____ RECORDS

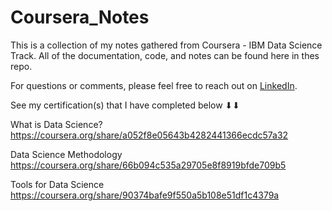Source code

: # Coursera_Notes

This is a collection of my notes gathered from Coursera - IBM Data Science Track. All of the documentation, code, and notes can be found here in thes repo.

For questions or comments, please feel free to reach out on [LinkedIn](https://www.linkedin.com/in/thanh831/).

See my certification(s) that I have completed below ⬇⬇

What is Data Science? https://coursera.org/share/a052f8e05643b4282441366ecdc57a32

Data Science Methodology https://coursera.org/share/66b094c535a29705e8f8919bfde709b5

Tools for Data Science https://coursera.org/share/90374bafe9f550a5b108e51df1c4379a
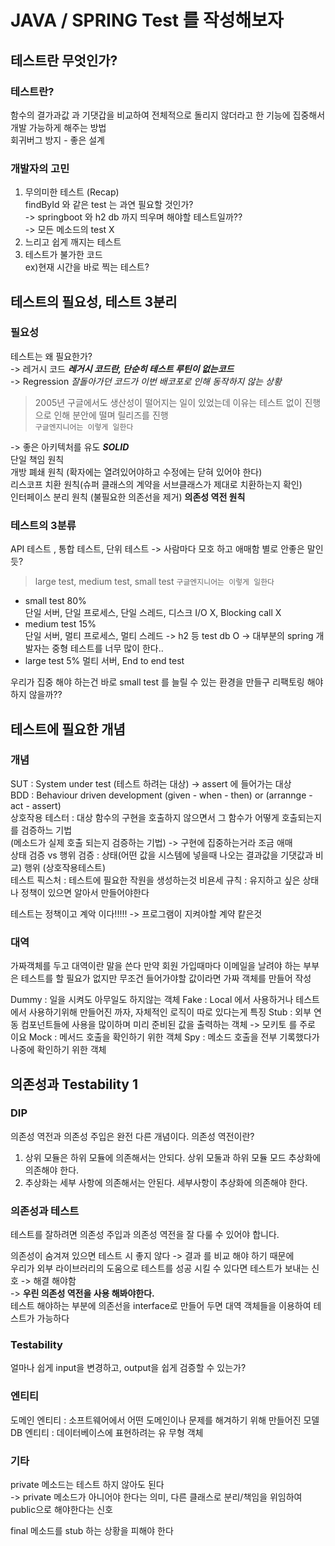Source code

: # JAVA / SPRING Test 를 작성해보자

## 테스트란 무엇인가?

### 테스트란?

함수의 결가과값 과 기댓갑을 비교하여 전체적으로 돌리지 않더라고 한 기능에 집중해서 개발 가능하게 해주는 방법  
회귀버그 방지 - 좋은 설계

### 개발자의 고민

1. 무의미한 테스트 (Recap)  
   findById 와 같은 test 는 과연 필요할 것인가?  
   -> springboot 와 h2 db 까지 띄우며 해야할 테스트일까??  
   -> 모든 메소드의 test X
2. 느리고 쉽게 깨지는 테스트
3. 테스트가 불가한 코드  
   ex)현재 시간을 바로 찍는 테스트?

## 테스트의 필요성, 테스트 3분리

### 필요성

테스트는 왜 필요한가?  
-> 레거시 코드 **_레거시 코드란, 단순히 테스트 루틴이 없는코드_**  
-> Regression _잘돌아가던 코드가 이번 배코포로 인해 동작하지 않는 상황_

> 2005년 구글에서도 생산성이 떨어지는 일이 있었는데 이유는 테스트 없이 진행 으로 인해 분안에 떨며 릴리즈를 진행  
> `구글엔지니어는 이렇게 일한다`

-> 좋은 아키텍처를 유도 **_SOLID_**  
단일 책임 원칙  
개방 폐쇄 원칙 (확자에는 열려있어야하고 수정에는 닫혀 있어야 한다)  
리스코프 치환 원칙(슈퍼 클래스의 계약을 서브클래스가 제대로 치환하는지 확인)  
인터페이스 분리 원칙 (불필요한 의존선을 제거)
**의존성 역전 원칙**

### 테스트의 3분류

API 테스트 , 통합 테스트, 단위 테스트 -> 사람마다 모호 하고 애매함 별로 안좋은 말인듯?

> large test, medium test, small test `구글엔지니어는 이렇게 일한다`

- small test 80%  
  단일 서버, 단일 프로세스, 단일 스레드, 디스크 I/O X, Blocking call X
- medium test 15%  
  단일 서버, 멀티 프로세스, 멀티 스레드 -> h2 등 test db O
  -> 대부분의 spring 개발자는 중형 테스트를 너무 많이 한다..
- large test 5%
  멀티 서버, End to end test

우리가 집중 해야 하는건 바로 small test 를 늘릴 수 있는 환경을 만들구 리팩토링 해야하지 않을까??

## 테스트에 필요한 개념

### 개념

SUT : System under test (테스트 하려는 대상) -> assert 에 들어가는 대상  
BDD : Behaviour driven development (given - when - then) or (arrannge - act - assert)  
상호작용 테스터 : 대상 함수의 구현을 호출하지 않으면서 그 함수가 어떻게 호출되는지를 검증하느 기법  
(메소드가 실제 호출 되는지 검증하는 기법) -> 구현에 집중하는거라 조금 애매  
상태 검증 vs 행위 검증 : 상태(어떤 값을 시스템에 넣을때 나오는 결과값을 기댓값과 비교) 행위 (상호작용테스트)  
테스트 픽스처 : 테스트에 필요한 작원을 생성하는것
비욘세 규칙 : 유지하고 싶은 상태나 정책이 있으면 알아서 만들어야한다

테스트는 정책이고 계악 이다!!!!! -> 프로그램이 지켜야할 계약 캍은것

### 대역

가짜객체를 두고 대역이란 말을 쓴다 만약 회원 가입때마다 이메일을 날려야 하는 부부은 테스트를 할 필요가 없지만 무조건 들어가야할 값이라면 가짜 객체를 만들어 작성

Dummy : 일을 시켜도 아무일도 하지않는 객체
Fake : Local 에서 사용하거나 테스트에서 사용하기위해 만들어진 까자, 자체적인 로직이 따로 있다는게 특징
Stub : 외부 연동 컴포넌트들에 사용을 많이하며 미리 준비된 값을 출력하는 객체 -> 모키토 를 주로 이요
Mock : 메서드 호출을 확인하기 위한 객체
Spy : 메소드 호출을 전부 기록했다가 나중에 확인하기 위한 객체

## 의존성과 Testability 1

### DIP

의존성 역전과 의존성 주입은 완전 다른 개념이다.
의존성 역전이란?

1. 상위 모듈은 하위 모듈에 의존해서는 안되다. 상위 모둘과 하위 모듈 모드 추상화에 의존해야 한다.
2. 추상화는 세부 사항에 의존해서는 안된다. 세부사항이 추상화에 의존해야 한다.

### 의존성과 테스트

테스트를 잘하려면 의존성 주입과 의존성 역전을 잘 다룰 수 있어야 합니다.

의존성이 숨겨져 있으면 테스트 시 좋지 않다 -> 결과 를 비교 해야 하기 때문에  
우리가 외부 라이브러리의 도움으로 테스트를 성공 시킬 수 있다면 테스트가 보내는 신호 -> 해결 해야함  
-> **우린 의존성 역전을 사용 해봐야한다.**  
테스트 해야하는 부분에 의존선을 interface로 만들어 두면 대역 객체들을 이용하여 테스트가 가능하다

### Testability

얼마나 쉽게 input을 변경하고, output을 쉽게 검증할 수 있는가?

### 엔티티

도메인 엔티티 : 소프트웨어에서 어떤 도메인이나 문제를 해겨하기 위해 만들어진 모델
DB 엔티티 : 데이터베이스에 표현하려는 유 무형 객체

### 기타

private 메소드는 테스트 하지 않아도 된다  
-> private 메소드가 아니어야 한다는 의미, 다른 클래스로 분리/책임을 위임하여 public으로 해야한다는 신호

final 메소드를 stub 하는 상황을 피해야 한다
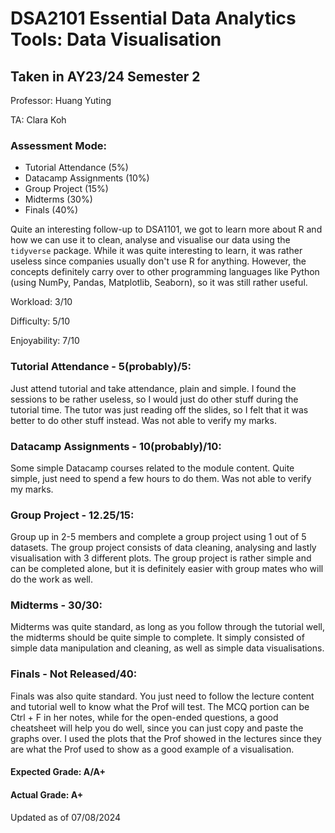 # DSA2101 Essential Data Analytics Tools: Data Visualisation
## Taken in AY23/24 Semester 2

Professor: Huang Yuting

TA: Clara Koh

### Assessment Mode:
- Tutorial Attendance (5%)
- Datacamp Assignments (10%)
- Group Project (15%)
- Midterms (30%)
- Finals (40%)

Quite an interesting follow-up to DSA1101, we got to learn more about R and how we can use it to clean, analyse and visualise our data using the `tidyverse` package. While it was quite interesting to learn, it was rather useless since companies usually don't use R for anything. However, the concepts definitely carry over to other programming languages like Python (using NumPy, Pandas, Matplotlib, Seaborn), so it was still rather useful.

Workload: 3/10

Difficulty: 5/10

Enjoyability: 7/10

### Tutorial Attendance - 5(probably)/5:
Just attend tutorial and take attendance, plain and simple. I found the sessions to be rather useless, so I would just do other stuff during the tutorial time. The tutor was just reading off the slides, so I felt that it was better to do other stuff instead. Was not able to verify my marks.

### Datacamp Assignments - 10(probably)/10:
Some simple Datacamp courses related to the module content. Quite simple, just need to spend a few hours to do them. Was not able to verify my marks.

### Group Project - 12.25/15:
Group up in 2-5 members and complete a group project using 1 out of 5 datasets. The group project consists of data cleaning, analysing and lastly visualisation with 3 different plots. The group project is rather simple and can be completed alone, but it is definitely easier with group mates who will do the work as well.

### Midterms - 30/30:
Midterms was quite standard, as long as you follow through the tutorial well, the midterms should be quite simple to complete. It simply consisted of simple data manipulation and cleaning, as well as simple data visualisations.

### Finals - Not Released/40:
Finals was also quite standard. You just need to follow the lecture content and tutorial well to know what the Prof will test. The MCQ portion can be Ctrl + F in her notes, while for the open-ended questions, a good cheatsheet will help you do well, since you can just copy and paste the graphs over. I used the plots that the Prof showed in the lectures since they are what the Prof used to show as a good example of a visualisation.

#### Expected Grade: A/A+
#### Actual Grade: A+

Updated as of 07/08/2024
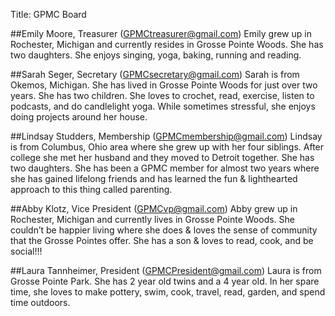 Title: GPMC Board

##Emily Moore, Treasurer (GPMCtreasurer@gmail.com)
Emily grew up in Rochester, Michigan and currently resides in Grosse Pointe Woods. She
has two daughters. She enjoys singing, yoga, baking, running and reading.

##Sarah Seger, Secretary (GPMCsecretary@gmail.com)
Sarah is from Okemos, Michigan. She has lived in Grosse Pointe Woods for just over two years. She
has two children. She loves to crochet, read, exercise, listen to podcasts, and do candlelight yoga.
While sometimes stressful, she enjoys doing projects around her house.

##Lindsay Studders, Membership (GPMCmembership@gmail.com)
Lindsay is from Columbus, Ohio area where she grew up with her four siblings.
After college she met her husband and they moved to Detroit together. She has
two daughters. She has been a GPMC member for almost two years where she
has gained lifelong friends and has learned the fun &amp; lighthearted approach to
this thing called parenting.

##Abby Klotz, Vice President (GPMCvp@gmail.com)
Abby grew up in Rochester, Michigan and currently lives in Grosse Pointe Woods. She
couldn’t be happier living where she does &amp; loves the sense of community that the
Grosse Pointes offer. She has a son &amp; loves to read, cook, and be social!!!

##Laura Tannheimer, President (GPMCPresident@gmail.com)
Laura is from Grosse Pointe Park. She has 2 year old twins and a 4 year old. In her spare
time, she loves to make pottery, swim, cook, travel, read, garden, and spend time
outdoors.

________

- AIM OF THE TASK
Scan the entries above for the line containing "- small test 80%", and copy it and all lines after it exactly, down to and including the line containing "얼마나 쉽게 input을 변경하고, output을 쉽게 검증할 수 있는가?".

- RESULT OF THIS TASK
- small test 80%  
  단일 서버, 단일 프로세스, 단일 스레드, 디스크 I/O X, Blocking call X
- medium test 15%  
  단일 서버, 멀티 프로세스, 멀티 스레드 -> h2 등 test db O
  -> 대부분의 spring 개발자는 중형 테스트를 너무 많이 한다..
- large test 5%
  멀티 서버, End to end test

우리가 집중 해야 하는건 바로 small test 를 늘릴 수 있는 환경을 만들구 리팩토링 해야하지 않을까??

## 테스트에 필요한 개념

### 개념

SUT : System under test (테스트 하려는 대상) -> assert 에 들어가는 대상  
BDD : Behaviour driven development (given - when - then) or (arrannge - act - assert)  
상호작용 테스터 : 대상 함수의 구현을 호출하지 않으면서 그 함수가 어떻게 호출되는지를 검증하느 기법  
(메소드가 실제 호출 되는지 검증하는 기법) -> 구현에 집중하는거라 조금 애매  
상태 검증 vs 행위 검증 : 상태(어떤 값을 시스템에 넣을때 나오는 결과값을 기댓값과 비교) 행위 (상호작용테스트)  
테스트 픽스처 : 테스트에 필요한 작원을 생성하는것
비욘세 규칙 : 유지하고 싶은 상태나 정책이 있으면 알아서 만들어야한다

테스트는 정책이고 계악 이다!!!!! -> 프로그램이 지켜야할 계약 캍은것

### 대역

가짜객체를 두고 대역이란 말을 쓴다 만약 회원 가입때마다 이메일을 날려야 하는 부부은 테스트를 할 필요가 없지만 무조건 들어가야할 값이라면 가짜 객체를 만들어 작성

Dummy : 일을 시켜도 아무일도 하지않는 객체
Fake : Local 에서 사용하거나 테스트에서 사용하기위해 만들어진 까자, 자체적인 로직이 따로 있다는게 특징
Stub : 외부 연동 컴포넌트들에 사용을 많이하며 미리 준비된 값을 출력하는 객체 -> 모키토 를 주로 이요
Mock : 메서드 호출을 확인하기 위한 객체
Spy : 메소드 호출을 전부 기록했다가 나중에 확인하기 위한 객체

## 의존성과 Testability 1

### DIP

의존성 역전과 의존성 주입은 완전 다른 개념이다.
의존성 역전이란?

1. 상위 모듈은 하위 모듈에 의존해서는 안되다. 상위 모둘과 하위 모듈 모드 추상화에 의존해야 한다.
2. 추상화는 세부 사항에 의존해서는 안된다. 세부사항이 추상화에 의존해야 한다.

### 의존성과 테스트

테스트를 잘하려면 의존성 주입과 의존성 역전을 잘 다룰 수 있어야 합니다.

의존성이 숨겨져 있으면 테스트 시 좋지 않다 -> 결과 를 비교 해야 하기 때문에  
우리가 외부 라이브러리의 도움으로 테스트를 성공 시킬 수 있다면 테스트가 보내는 신호 -> 해결 해야함  
-> **우린 의존성 역전을 사용 해봐야한다.**  
테스트 해야하는 부분에 의존선을 interface로 만들어 두면 대역 객체들을 이용하여 테스트가 가능하다

### Testability

얼마나 쉽게 input을 변경하고, output을 쉽게 검증할 수 있는가?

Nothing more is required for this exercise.